PROMPT: Each entry is to be retyped exactly as it appears, and each image is to be dropped.

Dataset entries:

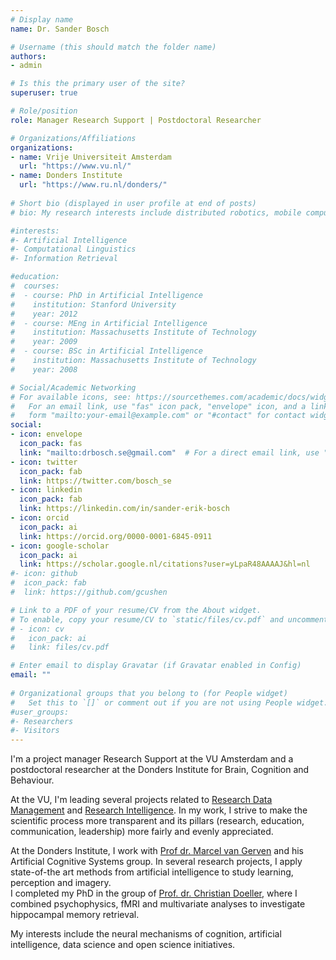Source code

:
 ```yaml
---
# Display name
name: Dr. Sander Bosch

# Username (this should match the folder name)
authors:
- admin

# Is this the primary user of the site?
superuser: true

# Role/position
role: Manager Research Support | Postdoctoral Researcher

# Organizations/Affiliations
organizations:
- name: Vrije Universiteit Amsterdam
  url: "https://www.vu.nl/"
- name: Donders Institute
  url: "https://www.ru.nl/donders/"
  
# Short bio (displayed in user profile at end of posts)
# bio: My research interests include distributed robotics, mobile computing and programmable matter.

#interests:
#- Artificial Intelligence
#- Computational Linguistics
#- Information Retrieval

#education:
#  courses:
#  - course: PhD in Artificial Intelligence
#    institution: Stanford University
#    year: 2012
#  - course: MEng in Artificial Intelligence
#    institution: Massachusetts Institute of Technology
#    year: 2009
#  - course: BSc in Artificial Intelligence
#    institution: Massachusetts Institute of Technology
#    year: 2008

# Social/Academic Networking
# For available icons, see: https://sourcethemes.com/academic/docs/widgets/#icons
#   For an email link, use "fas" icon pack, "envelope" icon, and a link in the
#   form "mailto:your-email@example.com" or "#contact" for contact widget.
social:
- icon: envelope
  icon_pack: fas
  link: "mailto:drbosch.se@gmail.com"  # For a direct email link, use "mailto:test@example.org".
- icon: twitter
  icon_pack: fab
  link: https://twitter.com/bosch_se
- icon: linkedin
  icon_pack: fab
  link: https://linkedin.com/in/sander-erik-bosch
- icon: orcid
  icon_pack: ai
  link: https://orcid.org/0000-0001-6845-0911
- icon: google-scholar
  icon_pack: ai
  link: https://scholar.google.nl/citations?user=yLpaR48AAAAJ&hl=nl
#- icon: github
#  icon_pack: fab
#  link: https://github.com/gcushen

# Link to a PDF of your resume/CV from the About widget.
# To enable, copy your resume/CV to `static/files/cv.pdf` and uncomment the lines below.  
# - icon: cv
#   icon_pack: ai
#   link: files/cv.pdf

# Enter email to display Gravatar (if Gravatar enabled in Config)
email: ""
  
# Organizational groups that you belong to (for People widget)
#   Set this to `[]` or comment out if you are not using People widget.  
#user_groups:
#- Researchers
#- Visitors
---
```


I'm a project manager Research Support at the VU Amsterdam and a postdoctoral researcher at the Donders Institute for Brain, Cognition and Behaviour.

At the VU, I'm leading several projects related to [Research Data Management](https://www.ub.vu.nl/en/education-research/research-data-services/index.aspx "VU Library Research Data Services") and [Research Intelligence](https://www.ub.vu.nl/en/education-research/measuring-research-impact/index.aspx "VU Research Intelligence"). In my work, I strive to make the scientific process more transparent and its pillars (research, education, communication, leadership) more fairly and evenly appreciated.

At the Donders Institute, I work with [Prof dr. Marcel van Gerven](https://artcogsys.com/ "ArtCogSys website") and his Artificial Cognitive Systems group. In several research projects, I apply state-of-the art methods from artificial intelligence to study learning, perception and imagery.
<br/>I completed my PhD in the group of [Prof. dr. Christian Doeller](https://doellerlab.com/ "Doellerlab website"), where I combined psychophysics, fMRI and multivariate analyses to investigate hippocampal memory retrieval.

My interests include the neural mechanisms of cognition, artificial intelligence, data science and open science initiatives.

RESULT:
Source code

:
 ```yaml
---
# Display name
name: Dr. Sander Bosch

# Username (this should match the folder name)
authors:
- admin

# Is this the primary user of the site?
superuser: true

# Role/position
role: Manager Research Support | Postdoctoral Researcher

# Organizations/Affiliations
organizations:
- name: Vrije Universiteit Amsterdam
  url: "https://www.vu.nl/"
- name: Donders Institute
  url: "https://www.ru.nl/donders/"
  
# Short bio (displayed in user profile at end of posts)
# bio: My research interests include distributed robotics, mobile computing and programmable matter.

#interests:
#- Artificial Intelligence
#- Computational Linguistics
#- Information Retrieval

#education:
#  courses:
#  - course: PhD in Artificial Intelligence
#    institution: Stanford University
#    year: 2012
#  - course: MEng in Artificial Intelligence
#    institution: Massachusetts Institute of Technology
#    year: 2009
#  - course: BSc in Artificial Intelligence
#    institution: Massachusetts Institute of Technology
#    year: 2008

# Social/Academic Networking
# For available icons, see: https://sourcethemes.com/academic/docs/widgets/#icons
#   For an email link, use "fas" icon pack, "envelope" icon, and a link in the
#   form "mailto:your-email@example.com" or "#contact" for contact widget.
social:
- icon: envelope
  icon_pack: fas
  link: "mailto:drbosch.se@gmail.com"  # For a direct email link, use "mailto:test@example.org".
- icon: twitter
  icon_pack: fab
  link: https://twitter.com/bosch_se
- icon: linkedin
  icon_pack: fab
  link: https://linkedin.com/in/sander-erik-bosch
- icon: orcid
  icon_pack: ai
  link: https://orcid.org/0000-0001-6845-0911
- icon: google-scholar
  icon_pack: ai
  link: https://scholar.google.nl/citations?user=yLpaR48AAAAJ&hl=nl
#- icon: github
#  icon_pack: fab
#  link: https://github.com/gcushen

# Link to a PDF of your resume/CV from the About widget.
# To enable, copy your resume/CV to `static/files/cv.pdf` and uncomment the lines below.  
# - icon: cv
#   icon_pack: ai
#   link: files/cv.pdf

# Enter email to display Gravatar (if Gravatar enabled in Config)
email: ""
  
# Organizational groups that you belong to (for People widget)
#   Set this to `[]` or comment out if you are not using People widget.  
#user_groups:
#- Researchers
#- Visitors
---
```


I'm a project manager Research Support at the VU Amsterdam and a postdoctoral researcher at the Donders Institute for Brain, Cognition and Behaviour.

At the VU, I'm leading several projects related to [Research Data Management](https://www.ub.vu.nl/en/education-research/research-data-services/index.aspx "VU Library Research Data Services") and [Research Intelligence](https://www.ub.vu.nl/en/education-research/measuring-research-impact/index.aspx "VU Research Intelligence"). In my work, I strive to make the scientific process more transparent and its pillars (research, education, communication, leadership) more fairly and evenly appreciated.

At the Donders Institute, I work with [Prof dr. Marcel van Gerven](https://artcogsys.com/ "ArtCogSys website") and his Artificial Cognitive Systems group. In several research projects, I apply state-of-the art methods from artificial intelligence to study learning, perception and imagery.
<br/>I completed my PhD in the group of [Prof. dr. Christian Doeller](https://doellerlab.com/ "Doellerlab website"), where I combined psychophysics, fMRI and multivariate analyses to investigate hippocampal memory retrieval.

My interests include the neural mechanisms of cognition, artificial intelligence, data science and open science initiatives.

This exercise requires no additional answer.